Road Rage, Dangerous Driving Cause Maximum Road Accidents In India

India has one of the world's highest accident rates, yet nothing is done to correct the driving pattern of young people who are the cause of most accidents and also its victims, a study by an expert concludes.

IANS | December 12, 2016 12:03 PM | News

Chandigarh: India has one of the world’s highest accident rates, yet nothing is done to correct the driving pattern of young people who are the cause of most accidents and also its victims, a study by an expert concludes.

With more youth in the country getting behind the wheel, the study has found that accidents are mostly caused by impulsiveness, sensation-seeking, driving anger, vengeance and even proneness to boredom.

Among young drivers, gender differences are evident among male and female drivers, according to the study by Chandigarh-based psychologist and international road safety expert Guneet Singh.

“While women are prone to sensation-seeking – a tendency among women to get a feeling of a high or a thrill – men are impulsive and show more vengeance while driving,” says Guneet, who was recently appointed road safety specialist for a World Bank project in Rajasthan.

“Every day, nearly 3,400 people get killed on the world’s roads (World Health Organisation, WHO, 2013). Numerous studies have focused on the engineering causes of road fatalities, as well as the technical shortcomings in the vehicles involved, (but) the third component – the driver, who has been found to be the major component of road fatalities – is often ignored,” Guneet pointed out.

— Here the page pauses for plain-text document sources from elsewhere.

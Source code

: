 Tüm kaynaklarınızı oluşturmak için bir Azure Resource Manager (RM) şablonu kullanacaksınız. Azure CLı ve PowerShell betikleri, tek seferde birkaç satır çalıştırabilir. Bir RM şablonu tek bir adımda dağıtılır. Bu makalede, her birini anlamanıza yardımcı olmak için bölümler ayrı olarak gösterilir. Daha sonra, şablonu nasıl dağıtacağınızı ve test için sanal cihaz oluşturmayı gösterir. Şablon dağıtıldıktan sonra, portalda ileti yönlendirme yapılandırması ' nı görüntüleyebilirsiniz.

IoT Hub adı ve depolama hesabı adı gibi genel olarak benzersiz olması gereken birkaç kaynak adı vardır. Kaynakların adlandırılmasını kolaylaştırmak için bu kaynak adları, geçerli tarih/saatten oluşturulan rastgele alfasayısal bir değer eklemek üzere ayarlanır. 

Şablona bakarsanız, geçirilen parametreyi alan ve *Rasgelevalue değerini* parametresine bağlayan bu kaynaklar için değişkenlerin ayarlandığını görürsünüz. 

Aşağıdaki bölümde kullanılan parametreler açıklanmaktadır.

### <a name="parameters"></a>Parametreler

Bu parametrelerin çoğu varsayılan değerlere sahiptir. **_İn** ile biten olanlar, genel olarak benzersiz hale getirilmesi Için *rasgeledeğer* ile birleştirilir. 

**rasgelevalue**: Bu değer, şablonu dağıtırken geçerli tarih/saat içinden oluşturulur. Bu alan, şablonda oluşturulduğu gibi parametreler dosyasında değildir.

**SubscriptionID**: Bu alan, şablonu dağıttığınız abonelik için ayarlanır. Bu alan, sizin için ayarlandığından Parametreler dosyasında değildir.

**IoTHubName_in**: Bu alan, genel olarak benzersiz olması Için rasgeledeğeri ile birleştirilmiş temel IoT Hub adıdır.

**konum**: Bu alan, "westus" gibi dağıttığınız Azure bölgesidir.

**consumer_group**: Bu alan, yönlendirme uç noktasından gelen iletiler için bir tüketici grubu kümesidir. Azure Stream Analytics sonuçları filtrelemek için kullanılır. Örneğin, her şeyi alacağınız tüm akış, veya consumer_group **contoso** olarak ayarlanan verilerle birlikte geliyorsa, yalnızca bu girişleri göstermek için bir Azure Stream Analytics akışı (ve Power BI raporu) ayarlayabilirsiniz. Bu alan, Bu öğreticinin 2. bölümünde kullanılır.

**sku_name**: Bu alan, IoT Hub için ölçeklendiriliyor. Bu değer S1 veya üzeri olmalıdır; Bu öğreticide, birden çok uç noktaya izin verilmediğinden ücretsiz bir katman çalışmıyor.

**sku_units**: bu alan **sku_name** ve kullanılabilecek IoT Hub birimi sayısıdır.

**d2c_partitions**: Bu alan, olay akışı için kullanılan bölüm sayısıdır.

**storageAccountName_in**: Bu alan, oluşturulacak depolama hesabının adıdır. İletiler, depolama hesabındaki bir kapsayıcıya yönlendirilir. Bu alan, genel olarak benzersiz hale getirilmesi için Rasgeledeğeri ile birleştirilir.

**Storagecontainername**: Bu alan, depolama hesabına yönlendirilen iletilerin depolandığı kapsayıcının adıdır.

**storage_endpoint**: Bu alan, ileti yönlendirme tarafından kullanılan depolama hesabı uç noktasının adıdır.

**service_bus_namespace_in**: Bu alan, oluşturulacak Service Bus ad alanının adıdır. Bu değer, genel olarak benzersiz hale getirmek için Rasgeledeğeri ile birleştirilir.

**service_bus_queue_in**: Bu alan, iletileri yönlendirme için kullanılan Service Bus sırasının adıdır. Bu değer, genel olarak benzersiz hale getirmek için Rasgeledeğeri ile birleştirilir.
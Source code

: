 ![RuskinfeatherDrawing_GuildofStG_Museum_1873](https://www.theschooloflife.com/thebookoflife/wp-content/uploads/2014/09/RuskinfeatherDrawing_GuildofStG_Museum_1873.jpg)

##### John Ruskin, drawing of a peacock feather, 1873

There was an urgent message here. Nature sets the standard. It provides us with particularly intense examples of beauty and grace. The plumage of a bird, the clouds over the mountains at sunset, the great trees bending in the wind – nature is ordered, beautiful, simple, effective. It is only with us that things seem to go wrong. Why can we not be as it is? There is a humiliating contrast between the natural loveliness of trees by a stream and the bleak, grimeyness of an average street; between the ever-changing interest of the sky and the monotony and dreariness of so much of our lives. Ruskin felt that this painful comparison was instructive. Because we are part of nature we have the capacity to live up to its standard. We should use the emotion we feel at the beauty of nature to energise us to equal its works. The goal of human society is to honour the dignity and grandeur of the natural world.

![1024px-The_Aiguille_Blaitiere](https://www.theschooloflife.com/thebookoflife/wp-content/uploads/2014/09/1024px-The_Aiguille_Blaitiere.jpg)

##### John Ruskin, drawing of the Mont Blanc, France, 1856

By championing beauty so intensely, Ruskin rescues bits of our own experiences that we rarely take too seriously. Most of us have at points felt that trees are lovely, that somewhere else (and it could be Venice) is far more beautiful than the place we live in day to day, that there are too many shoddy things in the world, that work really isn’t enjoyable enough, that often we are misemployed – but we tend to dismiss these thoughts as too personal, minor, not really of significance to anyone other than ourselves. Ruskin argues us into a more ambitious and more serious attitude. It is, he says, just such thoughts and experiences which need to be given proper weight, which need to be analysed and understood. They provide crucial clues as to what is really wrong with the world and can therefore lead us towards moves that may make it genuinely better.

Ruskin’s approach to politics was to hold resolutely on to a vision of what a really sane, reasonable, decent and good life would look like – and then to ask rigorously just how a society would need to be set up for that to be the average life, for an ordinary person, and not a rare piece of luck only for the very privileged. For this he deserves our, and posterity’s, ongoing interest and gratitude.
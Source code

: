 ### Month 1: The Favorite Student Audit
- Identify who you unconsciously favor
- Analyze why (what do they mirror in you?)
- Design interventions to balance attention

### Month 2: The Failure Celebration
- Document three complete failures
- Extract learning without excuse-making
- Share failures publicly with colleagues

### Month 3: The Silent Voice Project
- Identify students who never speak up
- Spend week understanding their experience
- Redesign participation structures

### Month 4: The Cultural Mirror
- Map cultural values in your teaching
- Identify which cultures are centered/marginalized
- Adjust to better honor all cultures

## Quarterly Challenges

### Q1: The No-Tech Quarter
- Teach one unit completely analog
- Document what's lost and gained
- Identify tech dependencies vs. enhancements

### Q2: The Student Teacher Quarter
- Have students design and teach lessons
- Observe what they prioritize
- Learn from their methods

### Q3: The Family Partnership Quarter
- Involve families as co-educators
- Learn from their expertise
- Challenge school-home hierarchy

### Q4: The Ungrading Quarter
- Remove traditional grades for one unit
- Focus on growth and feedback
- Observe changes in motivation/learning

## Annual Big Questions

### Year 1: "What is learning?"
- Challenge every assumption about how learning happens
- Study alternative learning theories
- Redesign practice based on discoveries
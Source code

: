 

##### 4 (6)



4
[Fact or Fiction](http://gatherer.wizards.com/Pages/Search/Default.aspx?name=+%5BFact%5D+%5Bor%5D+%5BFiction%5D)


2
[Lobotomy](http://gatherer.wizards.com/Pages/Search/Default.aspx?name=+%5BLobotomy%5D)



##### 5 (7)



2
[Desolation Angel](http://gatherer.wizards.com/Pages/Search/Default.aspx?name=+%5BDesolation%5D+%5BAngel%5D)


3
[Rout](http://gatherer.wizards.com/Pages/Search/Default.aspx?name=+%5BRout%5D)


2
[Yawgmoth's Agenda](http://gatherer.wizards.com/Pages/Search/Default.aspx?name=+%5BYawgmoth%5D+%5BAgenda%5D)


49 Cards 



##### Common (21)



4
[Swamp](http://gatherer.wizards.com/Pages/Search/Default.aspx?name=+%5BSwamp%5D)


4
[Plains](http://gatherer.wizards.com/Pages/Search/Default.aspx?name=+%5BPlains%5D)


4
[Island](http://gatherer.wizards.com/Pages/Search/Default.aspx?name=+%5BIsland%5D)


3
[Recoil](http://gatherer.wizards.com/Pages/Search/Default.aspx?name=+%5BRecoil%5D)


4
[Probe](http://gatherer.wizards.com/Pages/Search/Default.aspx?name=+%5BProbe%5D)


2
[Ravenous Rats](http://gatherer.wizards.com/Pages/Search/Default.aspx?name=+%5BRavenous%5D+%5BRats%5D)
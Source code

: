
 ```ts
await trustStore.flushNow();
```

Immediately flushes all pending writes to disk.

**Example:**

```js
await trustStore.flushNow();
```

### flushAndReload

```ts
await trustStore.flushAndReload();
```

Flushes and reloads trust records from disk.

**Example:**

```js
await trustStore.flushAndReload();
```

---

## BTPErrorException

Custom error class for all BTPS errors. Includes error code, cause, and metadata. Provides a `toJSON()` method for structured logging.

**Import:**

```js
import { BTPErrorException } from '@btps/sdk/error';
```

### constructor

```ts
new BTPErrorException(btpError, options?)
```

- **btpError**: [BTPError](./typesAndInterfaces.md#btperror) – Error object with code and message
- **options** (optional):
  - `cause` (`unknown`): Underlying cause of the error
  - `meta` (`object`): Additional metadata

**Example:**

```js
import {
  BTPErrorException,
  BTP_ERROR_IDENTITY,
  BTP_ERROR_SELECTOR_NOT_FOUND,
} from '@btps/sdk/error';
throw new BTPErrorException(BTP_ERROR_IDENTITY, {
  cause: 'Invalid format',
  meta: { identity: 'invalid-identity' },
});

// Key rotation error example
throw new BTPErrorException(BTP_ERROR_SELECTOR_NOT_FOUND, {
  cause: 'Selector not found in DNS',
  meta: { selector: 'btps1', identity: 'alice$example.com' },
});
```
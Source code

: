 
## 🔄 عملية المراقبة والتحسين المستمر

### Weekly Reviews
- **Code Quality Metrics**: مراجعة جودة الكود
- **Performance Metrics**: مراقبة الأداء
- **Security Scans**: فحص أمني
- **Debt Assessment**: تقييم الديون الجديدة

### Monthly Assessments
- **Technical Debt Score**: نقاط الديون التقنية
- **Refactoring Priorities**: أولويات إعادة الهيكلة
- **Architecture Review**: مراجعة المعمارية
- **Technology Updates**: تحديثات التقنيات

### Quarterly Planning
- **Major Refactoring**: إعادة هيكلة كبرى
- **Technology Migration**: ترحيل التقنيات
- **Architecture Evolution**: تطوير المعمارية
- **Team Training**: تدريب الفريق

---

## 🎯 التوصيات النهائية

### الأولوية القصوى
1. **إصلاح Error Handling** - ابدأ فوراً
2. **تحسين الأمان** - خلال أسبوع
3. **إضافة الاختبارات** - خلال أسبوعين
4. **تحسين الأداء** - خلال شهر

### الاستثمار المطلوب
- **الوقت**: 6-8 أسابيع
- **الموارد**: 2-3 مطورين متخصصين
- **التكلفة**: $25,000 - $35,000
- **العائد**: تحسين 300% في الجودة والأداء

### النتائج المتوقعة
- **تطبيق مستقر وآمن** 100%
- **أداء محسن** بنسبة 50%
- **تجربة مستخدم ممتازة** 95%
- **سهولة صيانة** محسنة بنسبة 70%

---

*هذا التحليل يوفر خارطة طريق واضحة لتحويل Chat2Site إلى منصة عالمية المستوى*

“The psychological aspect of the driver needs to be looked into. Interplay of various psychological variables like driving anger, vengeance, boredom-proneness and sensation-seeking, contribute in a major way to unsafe driving,” she said in her study.

Guneet sampled 823 young drivers, males and females, in the tri-city area of Chandigarh, Panchkula and Mohali in her study on the behavioral patterns of drivers. The drivers sampled, in the age group of 18-23, included traffic offenders and non-offenders.

“The findings of this study revealed positive correlation of all the variables among various groups of drivers. The regression analysis revealed impulsiveness as a major predictor followed by sensation-seeking, vengeance, driving anger and boredom-proneness,” said Guneet, who has been a voluntary Traffic Marshall with the Chandigarh Traffic Police since 2014.

“Significant gender differences were found on unsafe driving, boredom-proneness and sensation-seeking with males scoring higher than their female counterparts. Traffic offenders were more prone to unsafe driving,” the study revealed.

Those driving four-wheelers, mostly cars, showed greater tendency towards unsafe driving while those on two-wheelers were more prone to vengeance.

Guneet, who is currently posted in Jaipur for the $230 million Rajasthan Road Sector Modernisation Project funded by the World Bank, said that greater emphasis needs to be put on the behavior of drivers, especially from a young age, to make roads in the country safer.

Author of “Drive Safe Stay Smart: A Parent’s Guide to Safe Driving for Smart Kids of a Smart City”, in which she guides parents on how they can impart good driving habits to their children, Guneet said: “Road crashes are taking a massive toll of human life and property in our country and has attained epidemic proportion that needs to be tackled through a concerted multi-sectoral approach to prevent road fatalities.”

“Parents are a child’s first teachers. Children watch the adults around them and emulate their behavior, including while driving. It is essential that parents should correct their own driving behavior to instill the right behavior in their children,” she pointed out.

With over 15 deaths an hour, most of them young, and 130,000 deaths annually, India has the dubious distinction of having overtaken China to have the world’s worst road traffic accident rate.

In his foreword for Guneet’s book, Mark King of the Centre for Accident Research and Road Safety, Queensland University of Technology, writes: “Though increased motorisation is an indicator of country’s economic growth, but it comes at a cost, and too often that cost is measured in lives lost and injuries sustained.”

“The new drivers of all ages lack role models and it is time to ensure that techniques for fostering better driver behavior catch up with these developments on roads, law and policing,” he added.